Shams’s work suggests that the essence of her poetry lies in the line written between two voices, each slightly misaligned. This misalignment is not a flaw but a feature, a space where meaning is constantly negotiated and redefined. The poet challenges the conventional notion of translation as a mere transfer of meaning, proposing instead that it involves acts of rewriting from scratch. Translation becomes an endeavor to introduce a new misalignment, reflecting the inherent discrepancies even within the original text.

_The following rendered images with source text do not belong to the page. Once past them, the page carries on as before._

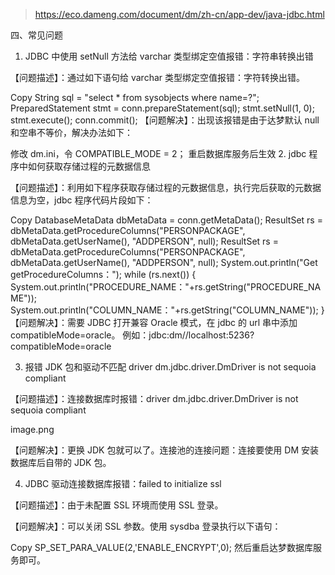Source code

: ﻿
> https://eco.dameng.com/document/dm/zh-cn/app-dev/java-jdbc.html

四、常见问题
1. JDBC 中使用 setNull 方法给 varchar 类型绑定空值报错：字符串转换出错

【问题描述】：通过如下语句给 varchar 类型绑定空值报错：字符转换出错。

Copy
String sql = "select * from sysobjects where name=?";
PreparedStatement stmt = conn.prepareStatement(sql);
stmt.setNull(1, 0);
stmt.execute();
conn.commit();
【问题解决】：出现该报错是由于达梦默认 null 和空串不等价，解决办法如下：

修改 dm.ini，令 COMPATIBLE_MODE = 2；
重启数据库服务后生效
2. jdbc 程序中如何获取存储过程的元数据信息

【问题描述】：利用如下程序获取存储过程的元数据信息，执行完后获取的元数据信息为空，jdbc 程序代码片段如下：

Copy
DatabaseMetaData dbMetaData = conn.getMetaData();
ResultSet rs = dbMetaData.getProcedureColumns("PERSONPACKAGE", dbMetaData.getUserName(), "ADDPERSON", null);
ResultSet rs = dbMetaData.getProcedureColumns("PERSONPACKAGE", dbMetaData.getUserName(), "ADDPERSON", null);
System.out.println("Get getProcedureColumns：");
while (rs.next()) {
System.out.println("PROCEDURE_NAME："+rs.getString("PROCEDURE_NAME"));
System.out.println("COLUMN_NAME："+rs.getString("COLUMN_NAME"));
}
【问题解决】：需要 JDBC 打开兼容 Oracle 模式，在 jdbc 的 url 串中添加 compatibleMode=oracle。
例如：jdbc:dm//localhost:5236?compatibleMode=oracle

3. 报错 JDK 包和驱动不匹配 driver dm.jdbc.driver.DmDriver is not sequoia compliant

【问题描述】：连接数据库时报错：driver dm.jdbc.driver.DmDriver is not sequoia compliant

image.png

【问题解决】：更换 JDK 包就可以了。连接池的连接问题：连接要使用 DM 安装数据库后自带的 JDK 包。

4. JDBC 驱动连接数据库报错：failed to initialize ssl

【问题描述】：由于未配置 SSL 环境而使用 SSL 登录。

【问题解决】：可以关闭 SSL 参数。使用 sysdba 登录执行以下语句：

Copy
SP_SET_PARA_VALUE(2,'ENABLE_ENCRYPT',0);
然后重启达梦数据库服务即可。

In the final poem, Shams plays with a famous phrase from the Old Testament: “In the beginning there was translation / one soul clinging to another / in a bed of words intimate and unfamiliar, one mouth fused to another / a child born out of wedlock in a notebook’s scarlet embrace” (Translation, 35). This powerful imagery encapsulates the core of Shams’s poetic exploration—translation as a fundamental aspect of human connection, self-exploration, and writing.
It is through such an existential understanding of translation that the poems have also been translated into English. The concept of translation in Hopscotch transcends mere linguistic conversion; it is an act of re-interpretation and exploration within a poem’s world. Davoudian’s approach underscores the duality inherent in the act of translation, where each language brings forth a different facet of the same poetic essence.
Hopscotch ultimately redefines the relationship between original and translation. Shams’s poetic vision offers a profound meditation on the nature of language, identity, and the continuous act of translation that shapes our understanding of the world. Stefan Maneval’s photographs, interspersed throughout the collection, add another layer of depth to the reading experience. These images serve as visual counterparts to the poems, capturing the essence of exile and the fragmented nature of memory.
FATEMEH SHAMS is the author of two books of poetry in Persian and a critical monograph in English on poetry and politics, A Revolution in Rhyme (Oxford UP). When They Broke Down the Door (Mage, 2016), a collection of her poems translated by Dick Davis, won the 2016 Latifeh Yarshater Award from the Association for Iranian Studies. Her poetry has been featured in Poetry magazine, PBS NewsHour, World Literature Today, and the Penguin Book of Feminist Writing, among other venues. She is Associate Professor of Persian Literature at the University of Pennsylvania.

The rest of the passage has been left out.